The Court held that “the facts taken together convince us that the FIR (Exhibit Ka-14) is a post investigation document.” Once that conclusion was reached, the prosecution version of the occurrence having taken place on the afternoon of 28 June 1977 was found to be a subsequent fabrication. Without that foundation, the testimony of the eye-witnesses could not be accepted, and the prosecution had not brought on record any other reliable evidence to establish the charges.

Given this finding, the Court declined to examine the separate plea of juvenility raised on behalf of Subedar (Accused No. 6), holding it unnecessary.

Order

Criminal Appeal No. 239 of 2013 (to the extent it related to Subedar, Accused No. 6), Criminal Appeal No. 238 of 2013 (Hira Lal, Accused No. 2) and Criminal Appeal No. 236 of 2013 (Raj Bux, Accused No. 3) were allowed. Criminal Appeal No. 237 of 2013 (Raj Kishore) and the portion of Criminal Appeal No. 239 of 2013 relating to Deo Prasad had already abated on account of the deaths of those appellants.

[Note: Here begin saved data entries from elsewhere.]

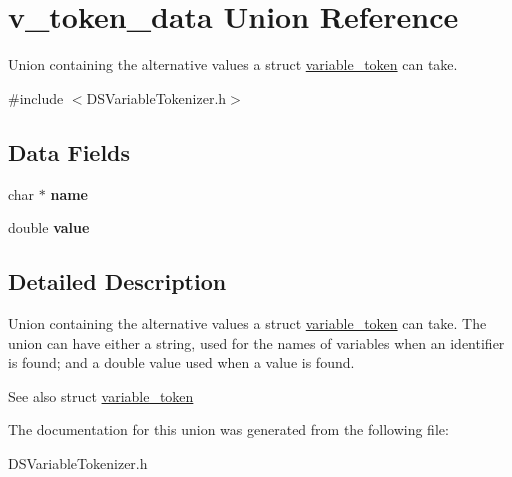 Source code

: \hypertarget{unionv__token__data}{
\section{v\_\-token\_\-data Union Reference}
\label{unionv__token__data}
}


Union containing the alternative values a struct \hyperlink{structvariable__token}{variable\_\-token} can take.  




{\ttfamily \#include $<$DSVariableTokenizer.h$>$}

\subsection*{Data Fields}
\begin{DoxyCompactItemize}
\item 
\hypertarget{unionv__token__data_a5ac083a645d964373f022d03df4849c8}{
char $\ast$ {\bfseries name}}
\label{unionv__token__data_a5ac083a645d964373f022d03df4849c8}

\item 
\hypertarget{unionv__token__data_aee90379adb0307effb138f4871edbc5c}{
double {\bfseries value}}
\label{unionv__token__data_aee90379adb0307effb138f4871edbc5c}

\end{DoxyCompactItemize}


\subsection{Detailed Description}
Union containing the alternative values a struct \hyperlink{structvariable__token}{variable\_\-token} can take. The union can have either a string, used for the names of variables when an identifier is found; and a double value used when a value is found.

\begin{DoxySeeAlso}{See also}
struct \hyperlink{structvariable__token}{variable\_\-token} 
\end{DoxySeeAlso}


The documentation for this union was generated from the following file:\begin{DoxyCompactItemize}
\item 
DSVariableTokenizer.h\end{DoxyCompactItemize}
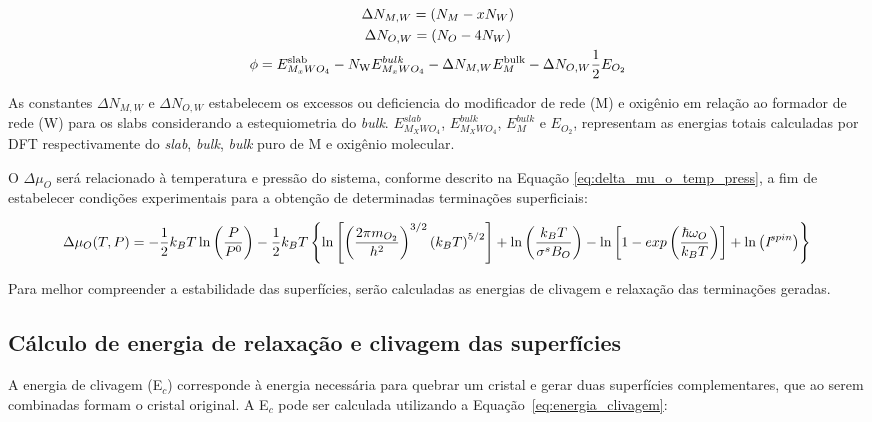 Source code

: \begin{subequations}
\vspace{-1.0cm}
\begin{gather}
\Delta N_{M,W} = (N_M - xN_W) \label{eq:delta_M_W} \\
\Delta N_{O,W} = (N_O - 4N_W) \label{eq:delta_O_W} \\
\phi = E^{ \text{slab}}_{M_xWO_4} - N_{\text{W}}E^{bulk}_{M_xWO_4} - \Delta N_{M,W}E^{\text{bulk}}_{M} - \Delta N_{O,W}\frac{1}{2}E_{O_2} \label{eq:fi}
\end{gather}
\end{subequations}

As constantes $\Delta N_{M,W}$ e $\Delta N_{O,W}$ estabelecem os excessos ou deficiencia do modificador de rede (M) e oxigênio em relação ao formador de rede (W) para os slabs considerando a estequiometria do \textit{bulk}. $E^{slab}_{M_{X}WO_{4}}$, $E^{bulk}_{M_{X}WO_{4}}$, $E^{bulk}_{M}$ e $E_{O_{2}}$, representam as energias totais calculadas por DFT respectivamente do \textit{slab}, \textit{bulk}, \textit{bulk} puro de M e oxigênio molecular.

O ${\Delta}{\mu_O}$ será relacionado à temperatura e pressão do sistema, conforme descrito na Equação \ref{eq:delta_mu_o_temp_press}, a fim de estabelecer condições experimentais para a obtenção de determinadas terminações superficiais:

\begin{dmath}
\Delta \mu_{O}(T,P) = -\frac{1}{2}k_BT \ln \left(\frac{P}{P^0}\right) -\frac{1}{2}k_BT \left\{\ln \left[\left( \frac{2\pi m_{O_2}}{h^2} \right)^{3/2} \left(k_BT \right)^{5/2}\right] + \ln \left(\frac{k_BT}{\sigma^s B_O}\right) - \ln \left[1  - exp\left(\frac{\hbar \omega_O}{k_B T}\right)\right] + \ln \left(\textit{I}^{spin} \right)\right\} \\
\label{eq:delta_mu_o_temp_press}
\end{dmath}

Para melhor compreender a estabilidade das superfícies, serão calculadas as energias de clivagem e relaxação das terminações geradas.

\subsection{Cálculo de energia de relaxação e clivagem das superfícies}
A energia de clivagem (E$_c$) corresponde à energia necessária para quebrar um cristal e gerar duas superfícies complementares, que ao serem combinadas formam o cristal original. A E$_c$ pode ser calculada utilizando a Equação~\ref{eq:energia_clivagem}:

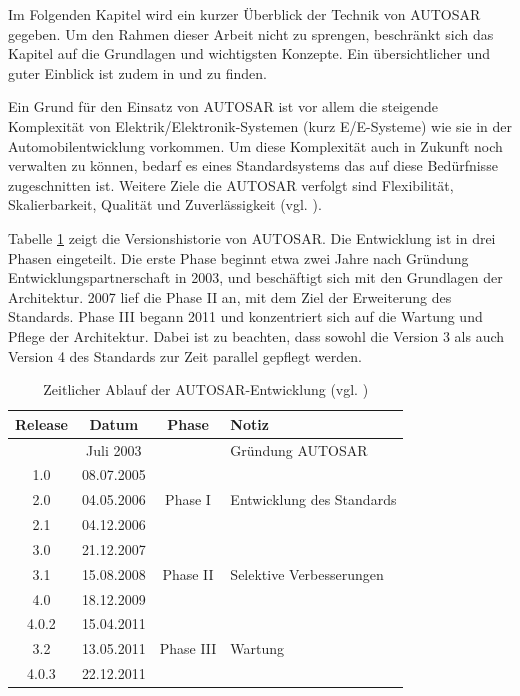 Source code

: \documentclass[
  a4paper,					    %
  twoside,
  DIV=calc,     				%
  bibliography=totoc,
  cleardoublepage=empty,
  ngerman,     					%
  final       					%
]{scrbook}
\begin{document}
Im Folgenden Kapitel wird ein kurzer Überblick der Technik von AUTOSAR gegeben. Um den Rahmen dieser Arbeit nicht zu sprengen, beschränkt sich das Kapitel auf die Grundlagen und wichtigsten Konzepte. Ein übersichtlicher und guter Einblick ist zudem in \cite{autosar_layer} und \cite{autosar_techoverview} zu finden.

Ein Grund für den Einsatz von AUTOSAR ist vor allem die steigende Komplexität von Elektrik/Elektronik-Systemen (kurz E/E-Systeme) wie sie in der Automobilentwicklung vorkommen. Um diese Komplexität auch in Zukunft noch verwalten zu können, bedarf es eines Standardsystems das auf diese Bedürfnisse zugeschnitten ist. Weitere Ziele die AUTOSAR verfolgt sind Flexibilität, Skalierbarkeit, Qualität und Zuverlässigkeit (vgl. \cite[S. 5]{autosar_techoverview}).

Tabelle \ref{tab:timeline} zeigt die Versionshistorie von AUTOSAR. Die Entwicklung ist in drei Phasen eingeteilt. Die erste Phase beginnt etwa zwei Jahre nach Gründung Entwicklungspartnerschaft in 2003, und beschäftigt sich mit den Grundlagen der Architektur. 2007 lief die Phase II an, mit dem Ziel der Erweiterung des Standards. Phase III begann 2011 und konzentriert sich auf die Wartung und Pflege der Architektur. Dabei ist zu beachten, dass sowohl die Version 3 als auch Version 4 des Standards zur Zeit parallel gepflegt werden.

\begin{table}[h]
    \centering
    \begin{tabular}[h]{c c c l}
    \toprule
    Release & Datum & Phase & Notiz\\
    \midrule
          & Juli 2003  &  & Gründung AUTOSAR\\
    \midrule
    1.0   & 08.07.2005 & \multirow{3}{*}{Phase I} & \\
    2.0	  & 04.05.2006 &  & Entwicklung des Standards\\
    2.1	  & 04.12.2006 &  & \\
    \midrule
    3.0	  & 21.12.2007 & \multirow{3}{*}{Phase II} & \\
    3.1	  & 15.08.2008 &  & Selektive Verbesserungen\\
    4.0	  & 18.12.2009 &  & \\
    \midrule
    4.0.2 & 15.04.2011 & \multirow{3}{*}{Phase III} & \\
    3.2	  & 13.05.2011 &  & Wartung\\
    4.0.3 & 22.12.2011 &  & \\
    \bottomrule
    \end{tabular}
    \caption{Zeitlicher Ablauf der AUTOSAR-Entwicklung (vgl. \cite{as_background}\cite{as_roadmap}\cite{wiki:autosar_de})}
    \label{tab:timeline}
\end{table}
\end{document}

The judgment of conviction and order of sentence dated 3 June 1981 passed by the III Additional Sessions Judge, Gonda, as affirmed by the High Court's judgment dated 20 November 2011, were set aside. Hira Lal (Accused No. 2), Raj Bux (Accused No. 3) and Subedar (Accused No. 6) were acquitted of all charges. Raj Bux and Subedar, who were on bail, had their bail bonds discharged and were not required to surrender. Hira Lal had already been released pursuant to remission granted by the competent authority, and the Court directed that no further action was required in his case. Pending applications, if any, were disposed of.